Boot-cljs used to pass in only the directory with main ns but we noticed it caused some problems with test changes not being noticed by compiler.
On the other hand passing in all the directories causes other Boot specific challenges.
@juhoteperi: if you pass a input any .cljs/.cljc file will be included in the build
ClojureScript handles the case you’re talking about via :recompile-dependents true
by default
@dnolen: So if we list all the dirs, all the .cljs files will be compiled even if they are not required (transitively) by main ns?
@juhoteperi: yes that’s how it’s always worked
But until recently we have only passed in one dir and cljs has retrieved other sources from classpath
@dnolen: Right. The problem is that run-tests
doesn't see new vars added to a test namespace unless the test namespace is inside a directory passed to build
(i.e. when the test namespace is from classpath).
I have a example repo here: https://github.com/Deraen/problems/tree/cljs-changes-problem-2
The example uses just a macro which does the same what cljs.test uses to find the vars in a ns
@juhoteperi: I can’t think of any reason why it shouldn’t work but perhaps there’s some missing edge case. Marking a file for recompilation has nothing do with the classpath.
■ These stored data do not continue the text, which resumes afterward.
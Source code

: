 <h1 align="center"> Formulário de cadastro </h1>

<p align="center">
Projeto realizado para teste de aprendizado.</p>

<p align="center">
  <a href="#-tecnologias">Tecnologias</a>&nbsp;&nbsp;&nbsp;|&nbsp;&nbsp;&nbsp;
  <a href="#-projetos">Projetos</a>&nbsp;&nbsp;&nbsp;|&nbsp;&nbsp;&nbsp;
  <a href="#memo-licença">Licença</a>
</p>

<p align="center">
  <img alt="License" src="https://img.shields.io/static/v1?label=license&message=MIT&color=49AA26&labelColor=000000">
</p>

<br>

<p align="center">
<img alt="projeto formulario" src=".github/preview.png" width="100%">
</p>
patch welcome for this - I’m not going to work on it myself - but I can point you in the right direction
@dnolen: Okay. I already debugged this quite a bit two weeks ago but didn't found the problem so hints would be great. I'll create a Jira ticket?
@juhoteperi: yes create ticket
preferred that you do not link to your example repo and instead just demonstrate the minimal thing that fails
1) compile everything in provided the ICompilable (`inputs` or whatever) 2) add all the dependencies (classpath stuff) compile those too.
so something is likely wrong with 2), things aren’t getting recompiled if they are on the classpath and change
but I just checked, everything should go through cljs.compiler/compile-file
even CLJS files from 2)
so no idea, but looking at cljs.compiler/compile-file
and cljs.compiler/requires-compilation?
are good places to start.
since you have a minimal example this another good use case for firing up a real debugger via Cursive to see why recompilation doesn’t get triggered
Yeah, I was thinking of checking with Cursive but wanted to hear first if this is a bug or if it was supposed to work this way.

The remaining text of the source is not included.